■ Aim of the task
Output the full listing verbatim.

■ Data for review
[Start of Attachment]

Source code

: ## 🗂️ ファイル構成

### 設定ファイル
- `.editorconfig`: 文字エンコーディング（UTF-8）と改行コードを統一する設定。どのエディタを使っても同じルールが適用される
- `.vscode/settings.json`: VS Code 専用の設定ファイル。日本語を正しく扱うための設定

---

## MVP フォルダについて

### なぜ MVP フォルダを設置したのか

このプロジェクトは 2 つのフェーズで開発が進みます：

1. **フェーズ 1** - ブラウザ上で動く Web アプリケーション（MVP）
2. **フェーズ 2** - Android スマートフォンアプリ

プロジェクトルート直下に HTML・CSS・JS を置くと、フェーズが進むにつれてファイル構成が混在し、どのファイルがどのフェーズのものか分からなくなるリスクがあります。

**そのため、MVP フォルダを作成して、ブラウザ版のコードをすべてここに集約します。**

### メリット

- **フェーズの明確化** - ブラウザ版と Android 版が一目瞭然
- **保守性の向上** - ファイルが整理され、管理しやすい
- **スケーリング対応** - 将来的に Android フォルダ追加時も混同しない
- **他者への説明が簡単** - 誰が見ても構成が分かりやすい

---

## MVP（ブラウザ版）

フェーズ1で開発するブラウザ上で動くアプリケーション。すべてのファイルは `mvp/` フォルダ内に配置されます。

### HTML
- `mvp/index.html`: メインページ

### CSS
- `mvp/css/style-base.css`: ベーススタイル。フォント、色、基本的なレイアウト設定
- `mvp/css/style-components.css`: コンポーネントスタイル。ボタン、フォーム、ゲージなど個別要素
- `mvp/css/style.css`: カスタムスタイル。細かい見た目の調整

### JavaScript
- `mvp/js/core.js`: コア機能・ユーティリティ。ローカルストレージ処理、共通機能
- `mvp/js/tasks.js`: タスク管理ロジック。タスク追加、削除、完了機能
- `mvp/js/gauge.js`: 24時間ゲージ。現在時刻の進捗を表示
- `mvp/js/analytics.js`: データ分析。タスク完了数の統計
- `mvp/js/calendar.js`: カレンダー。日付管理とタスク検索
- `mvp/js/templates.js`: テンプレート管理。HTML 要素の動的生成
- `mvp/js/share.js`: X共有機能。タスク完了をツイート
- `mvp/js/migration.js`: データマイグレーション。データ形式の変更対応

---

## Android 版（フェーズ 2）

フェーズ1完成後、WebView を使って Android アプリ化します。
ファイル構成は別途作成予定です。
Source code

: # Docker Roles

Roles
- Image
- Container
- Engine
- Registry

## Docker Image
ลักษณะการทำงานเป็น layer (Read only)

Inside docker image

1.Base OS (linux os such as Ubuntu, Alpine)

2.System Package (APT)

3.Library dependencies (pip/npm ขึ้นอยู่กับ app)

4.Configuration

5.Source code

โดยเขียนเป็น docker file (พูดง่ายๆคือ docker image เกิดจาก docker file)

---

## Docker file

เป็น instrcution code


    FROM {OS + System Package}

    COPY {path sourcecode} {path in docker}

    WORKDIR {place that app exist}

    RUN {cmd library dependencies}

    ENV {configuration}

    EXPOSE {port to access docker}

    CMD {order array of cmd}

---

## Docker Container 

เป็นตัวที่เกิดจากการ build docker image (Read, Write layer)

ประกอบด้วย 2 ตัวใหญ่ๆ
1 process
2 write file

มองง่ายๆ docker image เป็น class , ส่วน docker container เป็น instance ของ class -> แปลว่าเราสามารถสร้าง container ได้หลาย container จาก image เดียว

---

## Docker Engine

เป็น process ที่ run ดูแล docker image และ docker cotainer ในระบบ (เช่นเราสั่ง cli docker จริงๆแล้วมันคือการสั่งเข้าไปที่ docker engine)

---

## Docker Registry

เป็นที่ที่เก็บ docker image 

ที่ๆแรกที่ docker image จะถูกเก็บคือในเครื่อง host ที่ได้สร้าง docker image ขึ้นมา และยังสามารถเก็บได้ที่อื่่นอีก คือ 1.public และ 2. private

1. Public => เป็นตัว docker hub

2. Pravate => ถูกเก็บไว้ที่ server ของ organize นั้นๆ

[End of Attachment]

■ Answer to this task
Source code

: ## 🗂️ ファイル構成

### 設定ファイル
- `.editorconfig`: 文字エンコーディング（UTF-8）と改行コードを統一する設定。どのエディタを使っても同じルールが適用される
- `.vscode/settings.json`: VS Code 専用の設定ファイル。日本語を正しく扱うための設定

---

## MVP フォルダについて

### なぜ MVP フォルダを設置したのか

このプロジェクトは 2 つのフェーズで開発が進みます：

1. **フェーズ 1** - ブラウザ上で動く Web アプリケーション（MVP）
2. **フェーズ 2** - Android スマートフォンアプリ

プロジェクトルート直下に HTML・CSS・JS を置くと、フェーズが進むにつれてファイル構成が混在し、どのファイルがどのフェーズのものか分からなくなるリスクがあります。

**そのため、MVP フォルダを作成して、ブラウザ版のコードをすべてここに集約します。**

### メリット

- **フェーズの明確化** - ブラウザ版と Android 版が一目瞭然
- **保守性の向上** - ファイルが整理され、管理しやすい
- **スケーリング対応** - 将来的に Android フォルダ追加時も混同しない
- **他者への説明が簡単** - 誰が見ても構成が分かりやすい

---

## MVP（ブラウザ版）

フェーズ1で開発するブラウザ上で動くアプリケーション。すべてのファイルは `mvp/` フォルダ内に配置されます。

### HTML
- `mvp/index.html`: メインページ

### CSS
- `mvp/css/style-base.css`: ベーススタイル。フォント、色、基本的なレイアウト設定
- `mvp/css/style-components.css`: コンポーネントスタイル。ボタン、フォーム、ゲージなど個別要素
- `mvp/css/style.css`: カスタムスタイル。細かい見た目の調整

### JavaScript
- `mvp/js/core.js`: コア機能・ユーティリティ。ローカルストレージ処理、共通機能
- `mvp/js/tasks.js`: タスク管理ロジック。タスク追加、削除、完了機能
- `mvp/js/gauge.js`: 24時間ゲージ。現在時刻の進捗を表示
- `mvp/js/analytics.js`: データ分析。タスク完了数の統計
- `mvp/js/calendar.js`: カレンダー。日付管理とタスク検索
- `mvp/js/templates.js`: テンプレート管理。HTML 要素の動的生成
- `mvp/js/share.js`: X共有機能。タスク完了をツイート
- `mvp/js/migration.js`: データマイグレーション。データ形式の変更対応

---

## Android 版（フェーズ 2）

フェーズ1完成後、WebView を使って Android アプリ化します。
ファイル構成は別途作成予定です。
Source code

: # Docker Roles

Roles
- Image
- Container
- Engine
- Registry

## Docker Image
ลักษณะการทำงานเป็น layer (Read only)

Inside docker image

1.Base OS (linux os such as Ubuntu, Alpine)

2.System Package (APT)

3.Library dependencies (pip/npm ขึ้นอยู่กับ app)

4.Configuration

5.Source code

โดยเขียนเป็น docker file (พูดง่ายๆคือ docker image เกิดจาก docker file)

---

## Docker file

เป็น instrcution code


    FROM {OS + System Package}

    COPY {path sourcecode} {path in docker}

    WORKDIR {place that app exist}

    RUN {cmd library dependencies}

    ENV {configuration}

    EXPOSE {port to access docker}

    CMD {order array of cmd}

---

## Docker Container 

เป็นตัวที่เกิดจากการ build docker image (Read, Write layer)

ประกอบด้วย 2 ตัวใหญ่ๆ
1 process
2 write file

มองง่ายๆ docker image เป็น class , ส่วน docker container เป็น instance ของ class -> แปลว่าเราสามารถสร้าง container ได้หลาย container จาก image เดียว

---

## Docker Engine

เป็น process ที่ run ดูแล docker image และ docker cotainer ในระบบ (เช่นเราสั่ง cli docker จริงๆแล้วมันคือการสั่งเข้าไปที่ docker engine)

---

## Docker Registry

เป็นที่ที่เก็บ docker image 

ที่ๆแรกที่ docker image จะถูกเก็บคือในเครื่อง host ที่ได้สร้าง docker image ขึ้นมา และยังสามารถเก็บได้ที่อื่่นอีก คือ 1.public และ 2. private

1. Public => เป็นตัว docker hub

2. Pravate => ถูกเก็บไว้ที่ server ของ organize นั้นๆ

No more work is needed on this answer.